[Study on the Plasma Parameters of the Spot-Halo Hexagon Pattern with Optical Emission Spectrum].

The spot-halo hexagon pattern consisted of the center spot and hexagon halo in dielectric barrier discharge is researched, which filled with gas-mixture of argon and air. The pictures taken from the experiment shows that there is an obvious difference on brightness between the center spot and hexagon halo. All of these phenomena suggest that the center spot and hexagon halo are probably in different plasma state. The plasma parameters of the center spot and hexagon halo in the spot-halo hexagon pattern as a function of gas pressure are studied in details by using optical emission spectra. The emission spectra of the N2 second positive band(C3Πu→B3Πg)are measured, from which the molecule vibrational temperature of the center spot and hexagon halo are calculated.

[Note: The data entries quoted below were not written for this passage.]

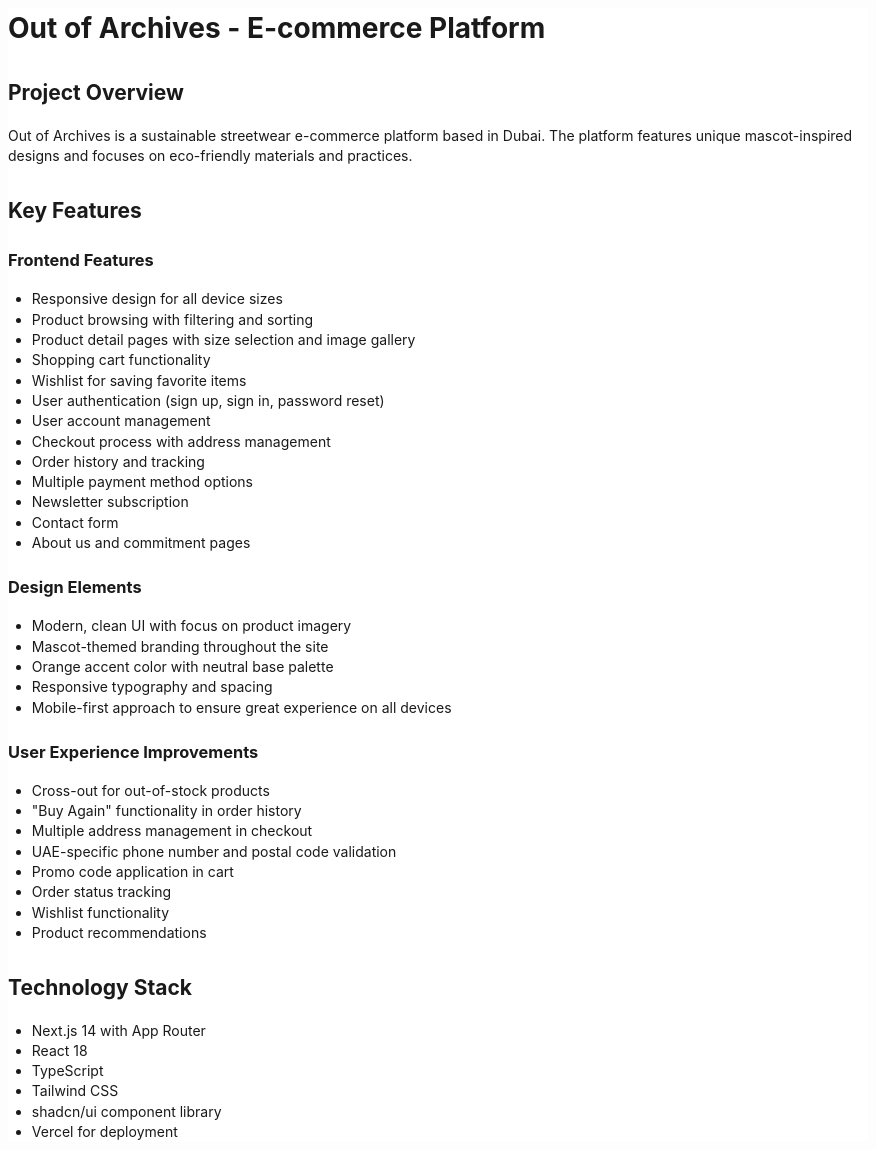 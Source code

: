 # Out of Archives - E-commerce Platform

## Project Overview
Out of Archives is a sustainable streetwear e-commerce platform based in Dubai. The platform features unique mascot-inspired designs and focuses on eco-friendly materials and practices.

## Key Features

### Frontend Features
- Responsive design for all device sizes
- Product browsing with filtering and sorting
- Product detail pages with size selection and image gallery
- Shopping cart functionality
- Wishlist for saving favorite items
- User authentication (sign up, sign in, password reset)
- User account management
- Checkout process with address management
- Order history and tracking
- Multiple payment method options
- Newsletter subscription
- Contact form
- About us and commitment pages

### Design Elements
- Modern, clean UI with focus on product imagery
- Mascot-themed branding throughout the site
- Orange accent color with neutral base palette
- Responsive typography and spacing
- Mobile-first approach to ensure great experience on all devices

### User Experience Improvements
- Cross-out for out-of-stock products
- "Buy Again" functionality in order history
- Multiple address management in checkout
- UAE-specific phone number and postal code validation
- Promo code application in cart
- Order status tracking
- Wishlist functionality
- Product recommendations

## Technology Stack
- Next.js 14 with App Router
- React 18
- TypeScript
- Tailwind CSS
- shadcn/ui component library
- Vercel for deployment

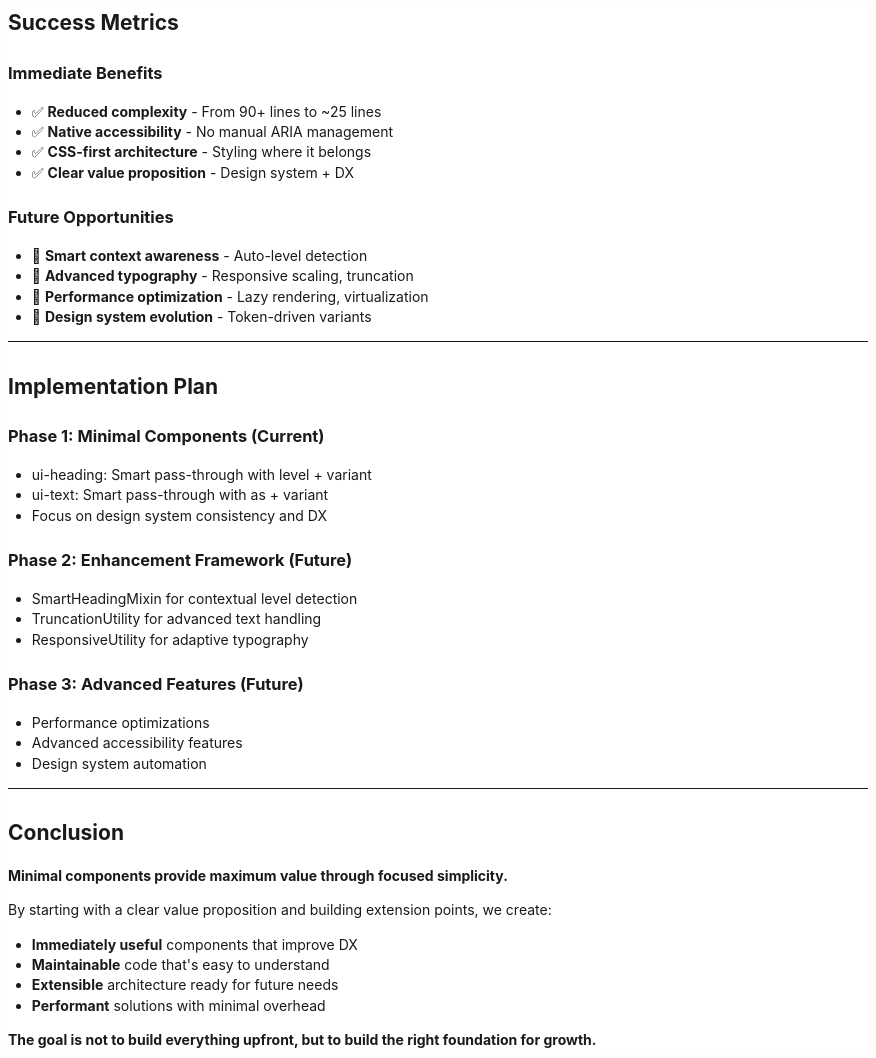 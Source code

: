 
## Success Metrics

### Immediate Benefits
- ✅ **Reduced complexity** - From 90+ lines to ~25 lines
- ✅ **Native accessibility** - No manual ARIA management
- ✅ **CSS-first architecture** - Styling where it belongs
- ✅ **Clear value proposition** - Design system + DX

### Future Opportunities
- 🔮 **Smart context awareness** - Auto-level detection
- 🔮 **Advanced typography** - Responsive scaling, truncation
- 🔮 **Performance optimization** - Lazy rendering, virtualization
- 🔮 **Design system evolution** - Token-driven variants

---

## Implementation Plan

### Phase 1: Minimal Components (Current)
- ui-heading: Smart pass-through with level + variant
- ui-text: Smart pass-through with as + variant
- Focus on design system consistency and DX

### Phase 2: Enhancement Framework (Future)
- SmartHeadingMixin for contextual level detection
- TruncationUtility for advanced text handling
- ResponsiveUtility for adaptive typography

### Phase 3: Advanced Features (Future)
- Performance optimizations
- Advanced accessibility features
- Design system automation

---

## Conclusion

**Minimal components provide maximum value through focused simplicity.**

By starting with a clear value proposition and building extension points, we create:
- **Immediately useful** components that improve DX
- **Maintainable** code that's easy to understand
- **Extensible** architecture ready for future needs
- **Performant** solutions with minimal overhead

**The goal is not to build everything upfront, but to build the right foundation for growth.**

Based on the relative intensity of the line at 391.4 nm and the N2 line at 394.1 nm, the change of the electron average energy of the center spot and hexagon halo as a function of gas pressure is investigated. The electron density is studied by using the broadening of the spectral line 696.5 nm. It is found that the main chart of the spot-halo hexagon pattern is the argon content from 60% to 75% and the pressure from 30 to 46 kPa. The molecule vibrational temperature and electron average energy of the hexagon halo are higher than those of the center spot at the same pressure. As the pressure gradually increased from 30 to 46 kPa, the molecule vibrational temperature and electron average energy of the center spot and hexagon halo are increased, too. The broadening of the spectral line of the hexagon halo is bigger than the center spot at the same pressure, which increases with the gas pressure increasing. It indicates that the electron density increases with gas pressure increasing. The different plasma state of the center spot and hexagon halo show that the different formations mechanism of them. It is found that there are volume discharges firstly and then comes surface discharges with e high speed camera.